The opinion of the court was delivered by: Grim, District Judge.
The jury in this case brought in a verdict for the defendant.
During its deliberations the jury sent the following note to
the trial judge: "We think that both parties were equally guilty
of negligence, but we would like to place the Court costs on the
defendant. Can we do this?"
Without consulting counsel the trial judge answered the note by
writing on the bottom of it the following reply and returning it
to the jury: "You cannot do this. You have nothing to do with the
placing of costs."
This action of the trial judge is the principal ground of
plaintiff's motion for a new trial, which is the problem now
before the court.
It would seem that the jurors were of the opinion that if both
parties were equally guilty of negligence the plaintiff could not
recover, and that with this in mind they brought in their verdict
for the defendant. In this seaman's action under the Jones Act,
46 U.S.C.A. § 688, that is not a correct principle of law as the
verdict should be cut in half, but not reduced to nothing, where
both parties are equally guilty of negligence. Perhaps, if
counsel for the plaintiff had been called at the time the note
was received by the trial judge he would have requested
additional instructions to the jury in reference to the effect of
contributory negligence on the plaintiff's right to recover.

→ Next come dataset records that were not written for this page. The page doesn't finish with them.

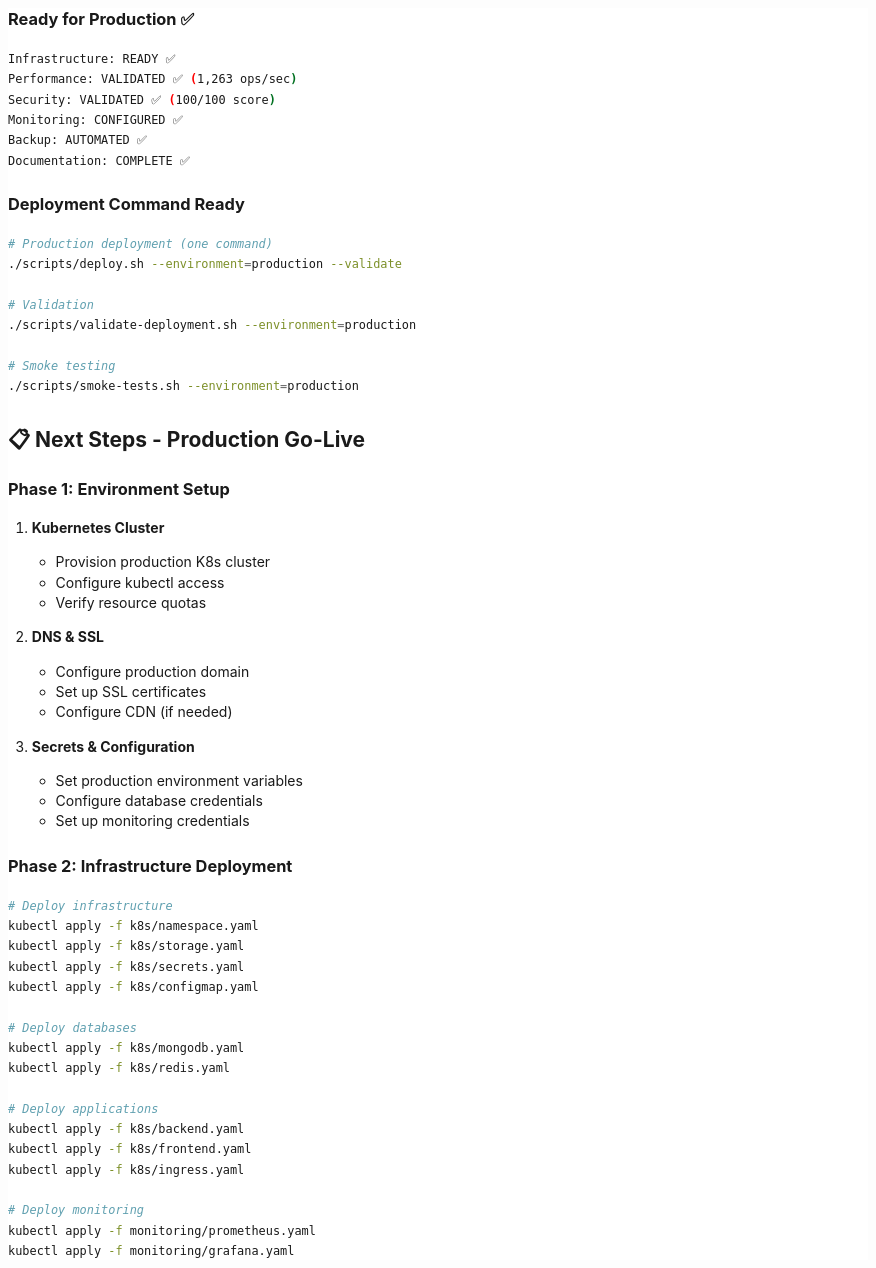 ### **Ready for Production** ✅
```bash
Infrastructure: READY ✅
Performance: VALIDATED ✅ (1,263 ops/sec)
Security: VALIDATED ✅ (100/100 score)
Monitoring: CONFIGURED ✅
Backup: AUTOMATED ✅
Documentation: COMPLETE ✅
```

### **Deployment Command Ready**
```bash
# Production deployment (one command)
./scripts/deploy.sh --environment=production --validate

# Validation
./scripts/validate-deployment.sh --environment=production

# Smoke testing
./scripts/smoke-tests.sh --environment=production
```

## 📋 Next Steps - Production Go-Live

### **Phase 1: Environment Setup**
1. **Kubernetes Cluster**
   - Provision production K8s cluster
   - Configure kubectl access
   - Verify resource quotas

2. **DNS & SSL**
   - Configure production domain
   - Set up SSL certificates
   - Configure CDN (if needed)

3. **Secrets & Configuration**
   - Set production environment variables
   - Configure database credentials
   - Set up monitoring credentials

### **Phase 2: Infrastructure Deployment**
```bash
# Deploy infrastructure
kubectl apply -f k8s/namespace.yaml
kubectl apply -f k8s/storage.yaml
kubectl apply -f k8s/secrets.yaml
kubectl apply -f k8s/configmap.yaml

# Deploy databases
kubectl apply -f k8s/mongodb.yaml
kubectl apply -f k8s/redis.yaml

# Deploy applications
kubectl apply -f k8s/backend.yaml
kubectl apply -f k8s/frontend.yaml
kubectl apply -f k8s/ingress.yaml

# Deploy monitoring
kubectl apply -f monitoring/prometheus.yaml
kubectl apply -f monitoring/grafana.yaml
```
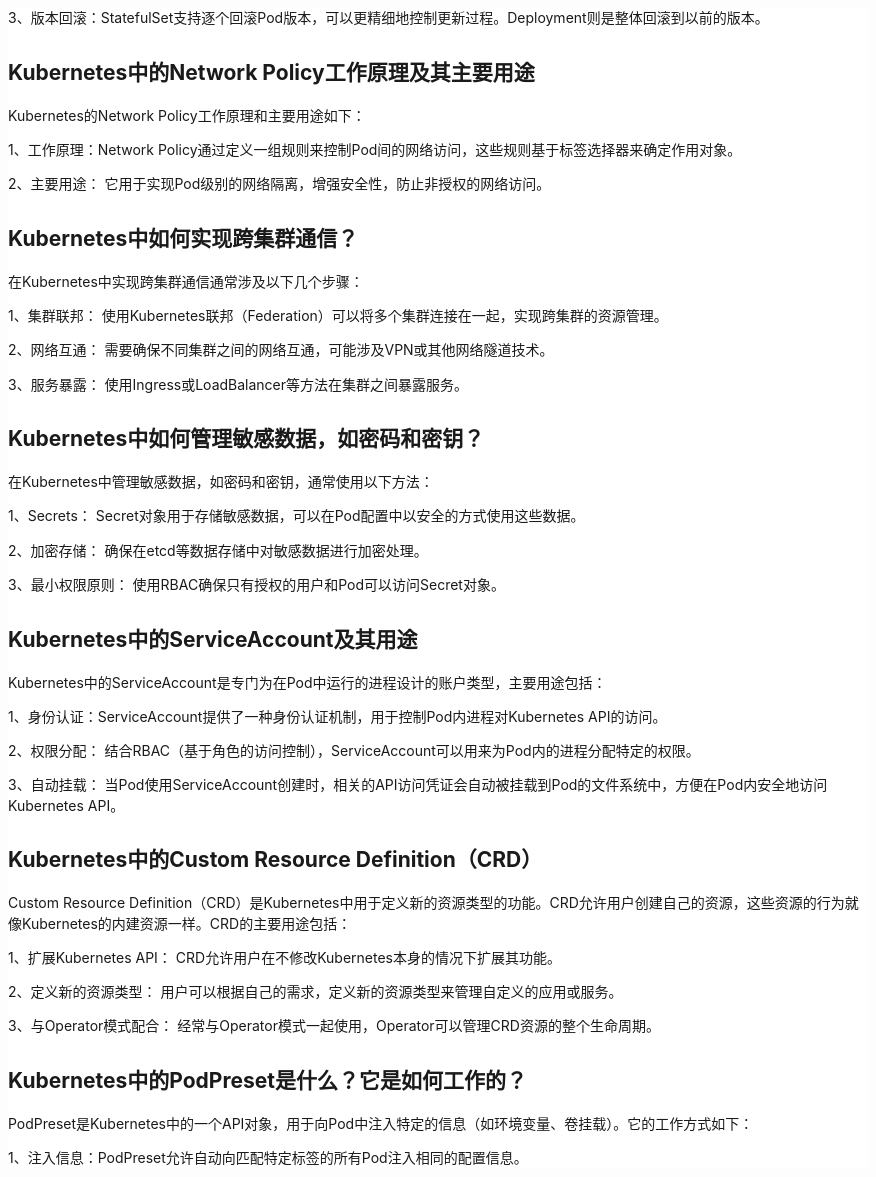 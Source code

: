 3、版本回滚：StatefulSet支持逐个回滚Pod版本，可以更精细地控制更新过程。Deployment则是整体回滚到以前的版本。

## Kubernetes中的Network Policy工作原理及其主要用途

Kubernetes的Network Policy工作原理和主要用途如下：

1、工作原理：Network Policy通过定义一组规则来控制Pod间的网络访问，这些规则基于标签选择器来确定作用对象。

2、主要用途： 它用于实现Pod级别的网络隔离，增强安全性，防止非授权的网络访问。

## Kubernetes中如何实现跨集群通信？

在Kubernetes中实现跨集群通信通常涉及以下几个步骤：

1、集群联邦： 使用Kubernetes联邦（Federation）可以将多个集群连接在一起，实现跨集群的资源管理。

2、网络互通： 需要确保不同集群之间的网络互通，可能涉及VPN或其他网络隧道技术。

3、服务暴露： 使用Ingress或LoadBalancer等方法在集群之间暴露服务。

## Kubernetes中如何管理敏感数据，如密码和密钥？

在Kubernetes中管理敏感数据，如密码和密钥，通常使用以下方法：

1、Secrets： Secret对象用于存储敏感数据，可以在Pod配置中以安全的方式使用这些数据。

2、加密存储： 确保在etcd等数据存储中对敏感数据进行加密处理。

3、最小权限原则： 使用RBAC确保只有授权的用户和Pod可以访问Secret对象。

## Kubernetes中的ServiceAccount及其用途

Kubernetes中的ServiceAccount是专门为在Pod中运行的进程设计的账户类型，主要用途包括：

1、身份认证：ServiceAccount提供了一种身份认证机制，用于控制Pod内进程对Kubernetes API的访问。

2、权限分配： 结合RBAC（基于角色的访问控制），ServiceAccount可以用来为Pod内的进程分配特定的权限。

3、自动挂载： 当Pod使用ServiceAccount创建时，相关的API访问凭证会自动被挂载到Pod的文件系统中，方便在Pod内安全地访问Kubernetes API。

## Kubernetes中的Custom Resource Definition（CRD）

Custom Resource Definition（CRD）是Kubernetes中用于定义新的资源类型的功能。CRD允许用户创建自己的资源，这些资源的行为就像Kubernetes的内建资源一样。CRD的主要用途包括：

1、扩展Kubernetes API： CRD允许用户在不修改Kubernetes本身的情况下扩展其功能。

2、定义新的资源类型： 用户可以根据自己的需求，定义新的资源类型来管理自定义的应用或服务。

3、与Operator模式配合： 经常与Operator模式一起使用，Operator可以管理CRD资源的整个生命周期。

## Kubernetes中的PodPreset是什么？它是如何工作的？

PodPreset是Kubernetes中的一个API对象，用于向Pod中注入特定的信息（如环境变量、卷挂载）。它的工作方式如下：

1、注入信息：PodPreset允许自动向匹配特定标签的所有Pod注入相同的配置信息。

If
he had done this, undoubtedly his request would have been
Since it seems clear that the jury misunderstood the court's
admittedly proper charge, and the court did not give counsel an
opportunity to suggest a correction of this misunderstanding, in
the interest of justice a new trial should be granted. See
Arrington v. Robertson, 3 Cir., 1940, 114 F.2d 821, 823, Parfet
v. Kansas City Life Ins. Co., 10 Cir., 1942, 128 F.2d 361.
And now, February 28, 1952, it is ordered that plaintiff's
motion for a new trial be and it is hereby granted.